NJ Republicans Struggle While Christie’s Popularity Soars.

Image: NJ Republicans Struggle While Christie's Popularity Soars

By Sandy Fitzgerald

Opinion polls show New Jersey Gov. Chris Christie is leading in his race for re-election by a 2-to-1 margin, but his fellow Republicans may not take control of the legislature. And,USA Today reports, the potential 2016 presidential candidate, may not want them to.
Presenting himself as a leader who can work with Democrats in the legislature and as a Republican who can win Blue State voters could give him more political mileage if he runs for president, the newspaper reported Thursday.
Christie is on track to be the first Republican to win more than 50 percent of votes cast in New Jersey since 1985. His popularity may be tied to the fact that he repeatedly stresses the idea of bipartisanship over divisive politics.
“Everything we’ve done has been a bipartisan accomplishment,” the governor says in a television campaign ad. “As long as you stick to your principles, compromise isn’t a dirty word.”
Democrats have been in charge of both chambers of the state legislature since 2003. All 120 seats are up for re-election this year, and Republicans need to pick up five seats in the Senate and nine in the Assembly to take over control.
Some have complained that Christie hasn’t done enough campaigning on behalf of his own party candidates. But redistricting in the state favors Democrats, according to Carl Golden, spokesman for former Republican Gov. Thomas Kean.
“He has not been out there going district to district, at least in those districts that might be considered competitive and there are . . . few of those,” Golden said of Christie. “His absence is notable.”
Also notable is the fact that the Republican governor has been endorsed by several key Democrats and more than 50 Democratic elected officials statewide, which makes Democratic state Sen.
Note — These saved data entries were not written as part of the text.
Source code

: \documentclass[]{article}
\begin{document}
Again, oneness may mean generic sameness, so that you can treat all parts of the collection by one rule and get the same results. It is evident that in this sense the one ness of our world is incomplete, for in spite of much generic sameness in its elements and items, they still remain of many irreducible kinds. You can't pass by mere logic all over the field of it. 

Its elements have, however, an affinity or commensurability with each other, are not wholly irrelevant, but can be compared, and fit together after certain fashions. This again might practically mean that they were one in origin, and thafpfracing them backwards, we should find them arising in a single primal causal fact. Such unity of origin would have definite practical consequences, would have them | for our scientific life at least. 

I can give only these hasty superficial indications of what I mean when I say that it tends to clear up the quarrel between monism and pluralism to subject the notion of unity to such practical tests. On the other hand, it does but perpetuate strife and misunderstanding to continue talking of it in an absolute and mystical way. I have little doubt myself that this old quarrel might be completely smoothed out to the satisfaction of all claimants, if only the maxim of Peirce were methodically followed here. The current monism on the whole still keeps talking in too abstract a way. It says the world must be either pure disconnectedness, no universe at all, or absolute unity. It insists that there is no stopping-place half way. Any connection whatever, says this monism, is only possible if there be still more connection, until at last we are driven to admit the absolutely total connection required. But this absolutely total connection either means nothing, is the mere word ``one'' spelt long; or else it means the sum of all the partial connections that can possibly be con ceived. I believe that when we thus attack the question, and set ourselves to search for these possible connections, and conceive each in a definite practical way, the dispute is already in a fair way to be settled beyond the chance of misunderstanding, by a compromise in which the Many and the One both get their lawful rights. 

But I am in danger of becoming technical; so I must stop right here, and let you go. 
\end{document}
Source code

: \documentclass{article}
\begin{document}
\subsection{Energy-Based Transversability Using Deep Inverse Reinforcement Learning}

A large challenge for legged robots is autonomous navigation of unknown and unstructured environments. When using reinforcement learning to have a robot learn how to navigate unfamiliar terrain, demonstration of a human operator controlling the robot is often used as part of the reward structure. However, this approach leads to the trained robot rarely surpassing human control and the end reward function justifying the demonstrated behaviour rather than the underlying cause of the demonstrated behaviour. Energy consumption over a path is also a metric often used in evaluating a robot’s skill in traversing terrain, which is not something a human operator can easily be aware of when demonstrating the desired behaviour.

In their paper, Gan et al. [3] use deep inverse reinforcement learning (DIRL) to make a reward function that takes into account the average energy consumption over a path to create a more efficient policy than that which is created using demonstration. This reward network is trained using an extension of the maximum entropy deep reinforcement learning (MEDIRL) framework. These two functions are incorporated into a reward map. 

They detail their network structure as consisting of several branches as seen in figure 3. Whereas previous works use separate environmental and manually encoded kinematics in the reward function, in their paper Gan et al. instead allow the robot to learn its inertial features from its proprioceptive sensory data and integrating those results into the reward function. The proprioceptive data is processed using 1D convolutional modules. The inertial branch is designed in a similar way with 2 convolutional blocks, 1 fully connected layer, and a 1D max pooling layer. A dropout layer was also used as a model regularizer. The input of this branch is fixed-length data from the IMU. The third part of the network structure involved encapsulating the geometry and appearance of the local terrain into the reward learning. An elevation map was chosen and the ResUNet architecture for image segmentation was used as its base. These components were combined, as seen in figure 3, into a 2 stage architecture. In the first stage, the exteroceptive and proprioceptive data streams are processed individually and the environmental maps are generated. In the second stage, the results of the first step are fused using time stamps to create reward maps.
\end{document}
Barbara Buono‘s campaign against Christie a monumental battle.
Even Democrats running for re-election are quick to point out how they worked with Christie, including Newark Mayor and Senator-Elect Cory Booker, who defeated challenger Steve Lonegan this week in a special election to replace the late Sen. Frank Lautenberg.
Christie’s decision to hold the Senate special election three weeks before the regularly scheduled state election on Nov. 5 may also have helped put Booker into office, some political observers note.
Had both elections been held on the same day, Lonegan may have gotten extra votes from the Republicans turning out to support Christie.
Should he decide to run for president, having a Democratic-controlled legislature could also be used by Christie as scapegoat for some of his failed initiatives, reports USA Today. For example, he has not been able to push through a proposed cut in income taxes. He has also had difficulty getting his Supreme Court nominees confirmed. But a landslide victory, as predicted with both Republican and Democratic voters supporting his re-election, could help right some of those failures.
Christie has not said whether he plans to run for president. In a recent debate with Buono he said he does not believe “anybody in America, or in the state of New Jersey, expects anybody three years away to tell them what they’re going to do.”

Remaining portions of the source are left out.